French President Emmanuel Macron visited a camp in France where authorities rounded up Jews before and during Second World War, and said Monday it's time to "open our eyes" to resurgent antisemitism and xenophobia.
Some 10,000 people of 38 nationalities were interned at the Camp des Milles on the outskirts of Aix-en-Provence, and more than 2,000 were deported to Auschwitz, according to camp historians. The roundups began in 1939, nearly a year before Germany's Nazis occupied France.
The Camp des Milles "is not an accident of history, but the fruit of a deliberate slide" toward genocide rooted in historic French antisemitism and the "slow erosion of the republican spirit," Macron said.
"Here, at the Camp des Milles, France was what it should never again become," he said, calling for his country to be "the voice of humanism" instead.
The camp is now a memorial site that includes more than 400 illustrations and murals painted on the walls by artists and intellectuals who were once interned there, including Max Ernst. Visitors can see where the internees slept, or managed to hide, and walk the path they took to deportation convoys.

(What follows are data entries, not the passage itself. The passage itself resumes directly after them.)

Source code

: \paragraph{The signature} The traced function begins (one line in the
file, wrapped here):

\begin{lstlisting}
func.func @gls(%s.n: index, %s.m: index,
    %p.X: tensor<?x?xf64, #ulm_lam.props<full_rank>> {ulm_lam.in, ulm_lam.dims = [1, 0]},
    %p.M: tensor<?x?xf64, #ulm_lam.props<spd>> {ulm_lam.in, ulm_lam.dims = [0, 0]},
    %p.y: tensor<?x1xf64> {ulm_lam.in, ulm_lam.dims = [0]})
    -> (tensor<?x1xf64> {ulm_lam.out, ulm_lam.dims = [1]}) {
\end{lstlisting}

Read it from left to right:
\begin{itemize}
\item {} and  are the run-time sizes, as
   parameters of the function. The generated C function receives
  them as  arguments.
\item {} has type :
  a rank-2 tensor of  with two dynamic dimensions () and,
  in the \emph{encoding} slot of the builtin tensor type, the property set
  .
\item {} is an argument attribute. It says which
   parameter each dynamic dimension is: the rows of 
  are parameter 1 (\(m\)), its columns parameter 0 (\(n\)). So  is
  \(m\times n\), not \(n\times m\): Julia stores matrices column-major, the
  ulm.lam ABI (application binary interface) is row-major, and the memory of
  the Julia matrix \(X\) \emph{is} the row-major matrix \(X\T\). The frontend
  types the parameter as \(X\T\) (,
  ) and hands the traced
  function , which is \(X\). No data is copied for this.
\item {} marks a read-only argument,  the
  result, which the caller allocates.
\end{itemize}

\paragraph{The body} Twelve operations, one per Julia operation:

"Let us open our eyes to the rise of xenophobia and antisemitism, tune our ear to the resurgence of racism. Let us never be fooled by the new clothing adopted by the same ideologies of division," Macron said.
The French Interior Ministry reported a rising number of acts of vandalism, public insults and other infractions based on race or religion last year.
Macron faced two far-right challengers in this year's presidential election. The far-right National Rally party won a record number of seats in the lower house of parliament, while Macron's centrists lost their majority.
National Rally leader Marine Le Pen has sought to distance the party from antisemitic views espoused by her father, Jean-Marie Le Pen; the party now focuses its anger on immigration and Muslim practices it sees as a threat.